**** Records shown ****
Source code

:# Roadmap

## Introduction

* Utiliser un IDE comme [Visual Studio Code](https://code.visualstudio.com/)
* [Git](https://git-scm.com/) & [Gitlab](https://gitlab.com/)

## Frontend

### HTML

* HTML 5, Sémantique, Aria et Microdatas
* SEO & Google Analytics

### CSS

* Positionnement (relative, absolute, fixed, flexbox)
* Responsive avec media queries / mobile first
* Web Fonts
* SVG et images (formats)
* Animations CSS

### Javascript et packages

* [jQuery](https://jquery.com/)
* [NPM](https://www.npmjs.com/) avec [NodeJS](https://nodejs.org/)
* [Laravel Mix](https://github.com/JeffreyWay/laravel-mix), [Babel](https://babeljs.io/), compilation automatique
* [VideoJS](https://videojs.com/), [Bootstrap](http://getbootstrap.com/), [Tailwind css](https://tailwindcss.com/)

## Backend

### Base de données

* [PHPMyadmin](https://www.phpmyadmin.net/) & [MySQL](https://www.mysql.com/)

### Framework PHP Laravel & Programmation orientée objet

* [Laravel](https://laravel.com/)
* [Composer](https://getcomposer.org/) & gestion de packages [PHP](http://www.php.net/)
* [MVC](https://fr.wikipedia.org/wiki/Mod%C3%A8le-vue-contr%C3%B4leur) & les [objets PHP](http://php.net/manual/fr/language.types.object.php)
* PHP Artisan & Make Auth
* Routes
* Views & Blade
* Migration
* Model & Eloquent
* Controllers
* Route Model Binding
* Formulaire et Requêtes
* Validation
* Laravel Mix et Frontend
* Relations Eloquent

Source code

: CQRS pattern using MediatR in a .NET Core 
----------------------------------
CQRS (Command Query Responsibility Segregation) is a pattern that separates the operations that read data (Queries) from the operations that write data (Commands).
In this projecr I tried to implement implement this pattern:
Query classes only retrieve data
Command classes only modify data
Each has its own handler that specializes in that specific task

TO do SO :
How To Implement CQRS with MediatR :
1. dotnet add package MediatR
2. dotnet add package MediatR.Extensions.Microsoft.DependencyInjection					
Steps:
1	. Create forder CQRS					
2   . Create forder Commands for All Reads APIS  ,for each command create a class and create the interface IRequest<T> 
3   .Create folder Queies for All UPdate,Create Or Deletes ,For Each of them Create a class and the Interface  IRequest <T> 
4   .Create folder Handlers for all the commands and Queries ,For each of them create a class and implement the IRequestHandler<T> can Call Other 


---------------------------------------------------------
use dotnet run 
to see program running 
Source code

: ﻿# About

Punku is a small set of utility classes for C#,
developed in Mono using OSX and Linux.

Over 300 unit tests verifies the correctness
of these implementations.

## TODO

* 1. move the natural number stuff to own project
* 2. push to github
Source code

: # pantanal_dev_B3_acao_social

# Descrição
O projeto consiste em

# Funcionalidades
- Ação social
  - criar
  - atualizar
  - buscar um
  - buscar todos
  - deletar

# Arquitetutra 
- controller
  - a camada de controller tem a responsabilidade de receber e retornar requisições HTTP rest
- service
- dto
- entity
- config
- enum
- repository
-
****
*Instructions to follow*:
A word-for-word copy of the entries, from the first line through the line containing "de packages [PHP](http://www.php.net/)", is the whole answer.

*Answer*:
Source code

:# Roadmap

## Introduction

* Utiliser un IDE comme [Visual Studio Code](https://code.visualstudio.com/)
* [Git](https://git-scm.com/) & [Gitlab](https://gitlab.com/)

## Frontend

### HTML

* HTML 5, Sémantique, Aria et Microdatas
* SEO & Google Analytics

### CSS

* Positionnement (relative, absolute, fixed, flexbox)
* Responsive avec media queries / mobile first
* Web Fonts
* SVG et images (formats)
* Animations CSS

### Javascript et packages

* [jQuery](https://jquery.com/)
* [NPM](https://www.npmjs.com/) avec [NodeJS](https://nodejs.org/)
* [Laravel Mix](https://github.com/JeffreyWay/laravel-mix), [Babel](https://babeljs.io/), compilation automatique
* [VideoJS](https://videojs.com/), [Bootstrap](http://getbootstrap.com/), [Tailwind css](https://tailwindcss.com/)

## Backend

### Base de données

* [PHPMyadmin](https://www.phpmyadmin.net/) & [MySQL](https://www.mysql.com/)

### Framework PHP Laravel & Programmation orientée objet

* [Laravel](https://laravel.com/)
* [Composer](https://getcomposer.org/) & gestion de packages [PHP](http://www.php.net/)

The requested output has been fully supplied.